[v2] tmpfs: Add case-insesitive support for tmpfs

[PATCH v2 2/8] unicode: Create utf8_check_strict_name

Posted by André Almeida 1 year, 5 months ago

Create a helper function for filesystems do the checks required for
casefold directories and strict enconding.

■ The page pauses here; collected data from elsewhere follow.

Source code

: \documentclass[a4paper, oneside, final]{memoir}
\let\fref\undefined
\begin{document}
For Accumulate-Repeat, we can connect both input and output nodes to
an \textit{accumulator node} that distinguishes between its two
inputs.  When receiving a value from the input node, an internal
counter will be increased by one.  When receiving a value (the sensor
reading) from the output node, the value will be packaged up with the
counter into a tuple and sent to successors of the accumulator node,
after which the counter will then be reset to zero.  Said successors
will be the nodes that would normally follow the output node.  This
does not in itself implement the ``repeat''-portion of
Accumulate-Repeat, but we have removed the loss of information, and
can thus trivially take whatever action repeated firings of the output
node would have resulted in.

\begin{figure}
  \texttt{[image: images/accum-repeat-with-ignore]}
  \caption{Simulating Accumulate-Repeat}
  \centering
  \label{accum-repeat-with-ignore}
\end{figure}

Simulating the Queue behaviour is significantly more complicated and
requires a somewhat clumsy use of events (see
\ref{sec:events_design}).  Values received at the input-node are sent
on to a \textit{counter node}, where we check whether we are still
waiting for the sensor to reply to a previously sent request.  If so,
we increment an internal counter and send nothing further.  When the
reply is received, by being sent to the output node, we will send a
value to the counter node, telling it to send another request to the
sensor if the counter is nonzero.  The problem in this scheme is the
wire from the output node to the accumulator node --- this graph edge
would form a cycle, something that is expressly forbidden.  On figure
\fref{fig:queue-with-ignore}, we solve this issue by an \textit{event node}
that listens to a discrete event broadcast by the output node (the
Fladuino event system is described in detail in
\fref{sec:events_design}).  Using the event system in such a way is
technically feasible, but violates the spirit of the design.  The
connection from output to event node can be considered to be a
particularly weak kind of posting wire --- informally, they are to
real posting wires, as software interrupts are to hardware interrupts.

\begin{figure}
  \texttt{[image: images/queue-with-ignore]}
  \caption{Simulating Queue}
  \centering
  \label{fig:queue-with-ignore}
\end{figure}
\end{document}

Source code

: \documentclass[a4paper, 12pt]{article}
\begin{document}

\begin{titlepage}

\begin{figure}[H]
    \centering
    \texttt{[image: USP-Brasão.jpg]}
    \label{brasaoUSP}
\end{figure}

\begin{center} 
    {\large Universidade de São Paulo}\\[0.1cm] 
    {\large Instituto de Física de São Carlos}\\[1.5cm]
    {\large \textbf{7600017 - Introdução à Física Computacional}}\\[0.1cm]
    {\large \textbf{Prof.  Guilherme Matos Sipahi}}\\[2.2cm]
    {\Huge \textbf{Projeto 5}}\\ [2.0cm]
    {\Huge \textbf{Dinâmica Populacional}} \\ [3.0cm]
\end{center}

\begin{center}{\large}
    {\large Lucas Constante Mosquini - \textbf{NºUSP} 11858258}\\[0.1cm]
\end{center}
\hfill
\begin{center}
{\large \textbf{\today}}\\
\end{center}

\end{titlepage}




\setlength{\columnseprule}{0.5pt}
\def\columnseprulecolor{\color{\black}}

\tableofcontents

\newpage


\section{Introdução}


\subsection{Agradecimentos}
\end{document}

Suggested-by: Gabriel Krisman Bertazi <gabriel@krisman.be>
Signed-off-by: André Almeida <andrealmeid@igalia.com>
---
 fs/unicode/utf8-core.c  | 26 ++++++++++++++++++++++++++
 include/linux/unicode.h |  2 ++
 2 files changed, 28 insertions(+)

diff --git a/fs/unicode/utf8-core.c b/fs/unicode/utf8-core.c
index 0400824ef493..4966e175ed71 100644
--- a/fs/unicode/utf8-core.c
+++ b/fs/unicode/utf8-core.c
@@ -214,3 +214,29 @@ void utf8_unload(struct unicode_map *um)
 }
 EXPORT_SYMBOL(utf8_unload);
 
+/**
+ * utf8_check_strict_name - Check if a given name is suitable for a directory
+ *
+ * This functions checks if the proposed filename is suitable for the parent
+ * directory. That means that only valid UTF-8 filenames will be accepted for
+ * casefold directories from filesystems created with the strict enconding flags.
+ * That also means that any name will be accepted for directories that doesn't
+ * have casefold enabled, or aren't being strict with the enconding.
+ *
+ * @inode: inode of the directory where the new file will be created
+ * @d_name: name of the new file
+ *
+ * Returns:
+ *  * True if the filename is suitable for this directory. It can be true if a
+ *  given name is not suitable for a strict enconding directory, but the
+ *  directory being used isn't strict
+ *  * False if the filename isn't suitable for this directory. This only happens
+ *  when a directory is casefolded and is strict about its encoding.
+ */
+bool utf8_check_strict_name(struct inode *dir, struct qstr *d_name)
+{
+	return !(IS_CASEFOLDED(dir) && dir->i_sb->s_encoding &&
+	       sb_has_strict_encoding(dir->i_sb) &&
+	       utf8_validate(dir->i_sb->s_encoding, d_name));
+}
+EXPORT_SYMBOL(utf8_check_strict_name);
diff --git a/include/linux/unicode.h b/include/linux/unicode.h
index 4d39e6e11a95..fb56fb5e686c 100644
--- a/include/linux/unicode.h
+++ b/include/linux/unicode.h
@@ -76,4 +76,6 @@ int utf8_casefold_hash(const struct unicode_map *um, const void *salt,
 struct unicode_map *utf8_load(unsigned int version);
 void utf8_unload(struct unicode_map *um);
 
+bool utf8_check_strict_name(struct inode *dir, struct qstr *d_name);
+
 #endif /* _LINUX_UNICODE_H */
-- 
2.46.0

Re: [PATCH v2 2/8] unicode: Create utf8_check_strict_name

Posted by Gabriel Krisman Bertazi 1 year, 5 months ago

André Almeida <andrealmeid@igalia.com> writes:

> Create a helper function for filesystems do the checks required for
> casefold directories and strict enconding.
>
> Suggested-by: Gabriel Krisman Bertazi <gabriel@krisman.be>
> Signed-off-by: André Almeida <andrealmeid@igalia.com>
> ---
>  fs/unicode/utf8-core.c  | 26 ++++++++++++++++++++++++++
>  include/linux/unicode.h |  2 ++
>  2 files changed, 28 insertions(+)
>
> diff --git a/fs/unicode/utf8-core.c b/fs/unicode/utf8-core.c
> index 0400824ef493..4966e175ed71 100644
> --- a/fs/unicode/utf8-core.c
> +++ b/fs/unicode/utf8-core.c

I don't think this belongs in fs/unicode. it is filesystem semantics whether
they don't allow invalid utf8 names and, while fs/unicode provides
utf8_validate to verify if a string is valid, it has no business looking
into superblock and inode flags.

It would be better placed as a libfs helper.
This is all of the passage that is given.